10回目のキスの仕方

それすらも愛おしくて

 涙に触れて初めて、彼女がずっと抱えていた寂しさや悲しみに触れることができたような気がした。もう一度頬に流れる涙を唇で掬うと、彼女はもう一度静かに瞬きをして涙を落とした。

「涙が…止まりません…。」
「いいよ。気の済むまで泣けばいい。」
「う~…そうやって圭介くんはすぐ私を甘やかす…。」
「そういう体質だと思って。」

 少し納得のいかない顔をしながらも、素直にトンと自分の胸に顔を埋める彼女に、精神的な意味で近付くことができたのだとわかる。そんな彼女の背中に腕を回せば、より素直に身体を預けてきた。

「…素直。」
「…我儘言ってって…圭介くん、言ったから。」
「まぁこんなの、我儘って言わないけど。」

 むしろ、この程度ならばいつでもねだってほしいくらいだ。自分からはなかなかいけない。触れることは以前に比べたら躊躇なくできるようにはなったものの、積極的にスキンシップを図ることができる方ではない。ねだられれば、それに応えてあげることはできる。理由なく、というか自分の思いだけを理由に触れることはまだ少し難しい。彼女に自分の欲望だけをぶつけるような真似はできない。想いが重ならなければ、動けない。

「美海。」
「…はい。」
「お母さんに愛されてないって思ったことには納得がいったけど、お父さんは実家にいるんだよね?」
「そう…です。」
「お父さんにそういうこと、言われたの?それとも態度でそう感じたの?」
「…言われたことは…ありません。
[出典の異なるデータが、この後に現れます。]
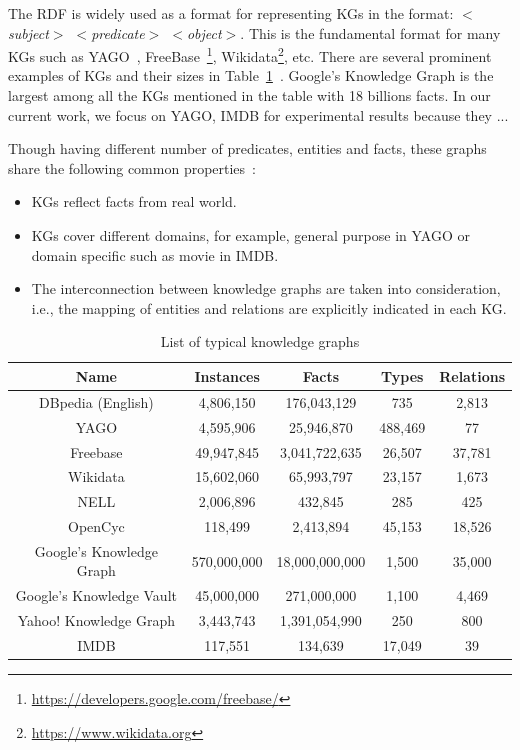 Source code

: The RDF is widely used as a format for representing KGs in the format: \textit{$<$subject$>$ $<$predicate$>$ $<$object$>$}. This is the fundamental format for many KGs such as YAGO~\cite{ref28}, FreeBase~\footnote{\url{https://developers.google.com/freebase/}}, Wikidata\footnote{\url{https://www.wikidata.org}}, etc. There are several prominent examples of KGs and their sizes in Table~\ref{table1}~\cite{ref27}. Google's Knowledge Graph is the largest among all the KGs mentioned in the table with 18 billions facts. In our current work, we focus on YAGO, IMDB for experimental results because they ...

Though having different number of predicates, entities and facts, these graphs share the following common properties~\cite{ref27}:

\begin{itemize}
\item KGs reflect facts from real world.
\item KGs cover different domains, for example, general purpose in YAGO or domain specific such as movie in IMDB.
\item The interconnection between knowledge graphs are taken into consideration, i.e., the mapping of entities and relations are explicitly indicated in each KG.
\end{itemize}

\begin{table}
\begin{center}
\begin{tabular}{|c|c|c|c|c|}
\hline
Name & Instances & Facts & Types & Relations\\
\hline\hline
DBpedia (English) & 4,806,150 & 176,043,129 & 735 & 2,813\\
\hline
YAGO & 4,595,906 & 25,946,870 & 488,469 & 77\\
\hline
Freebase & 49,947,845 & 3,041,722,635 & 26,507 & 37,781\\
\hline
Wikidata & 15,602,060 & 65,993,797 & 23,157 & 1,673\\
\hline
NELL & 2,006,896 & 432,845 & 285 & 425\\
\hline
OpenCyc & 118,499 & 2,413,894 & 45,153 & 18,526\\
\hline
Google's Knowledge Graph & 570,000,000 & 18,000,000,000 & 1,500 & 35,000\\
\hline
Google's Knowledge Vault & 45,000,000 & 271,000,000 & 1,100 & 4,469\\
\hline
Yahoo! Knowledge Graph & 3,443,743 & 1,391,054,990 & 250 & 800\\
\hline
IMDB & 117,551 & 134,639 & 17,049 & 39 \\
\hline
\end{tabular}
\end{center}
\caption{List of typical knowledge graphs}
\label{table1}
\end{table}

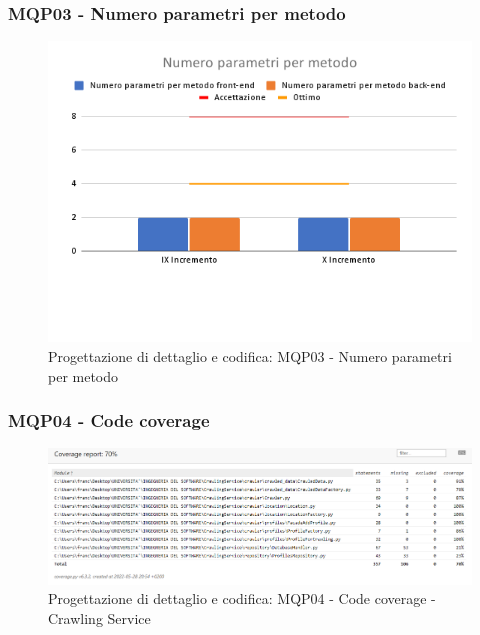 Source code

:\subsubsection{MQP03 - Numero parametri per metodo}
\begin{figure}[H]
    \centering
    \includegraphics[scale=0.50]{Sezioni/images/last_prodotto/Numero_parametri_per_metodo.png}
    \caption{Progettazione di dettaglio e codifica: MQP03 - Numero parametri per metodo}
\end{figure}
\subsubsection{MQP04 - Code coverage}
\begin{figure}[H]
    \centering
    \includegraphics[scale=0.50]{Sezioni/images/last_prodotto/coverage-CS.PNG}
    \caption{Progettazione di dettaglio e codifica: MQP04 - Code coverage - Crawling Service}
\end{figure}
会話もほとんど…ありませんから。」
「会話が…ない?」

 彼女が俯いた。しばらく間があって、ゆっくりと口を開いた。

「実家には…大学でこっちに来てからは一度も帰っていません。」
「一度も?」
「…はい。会話が少なくなったのは…父が忙しくなった頃から…なので、小学校高学年の頃…からですかね。再婚してからは新しいお母さんと弟とは…食事が一緒だったので話しましたが、当たり障りのない話を…。父は帰りが遅かったので。」
「…なるほど。じゃあ美海の誤解な部分もあるのかもしれないのか。」
「誤解…ですか?」

 まだ望みはある。全てを諦めてしまうには早い。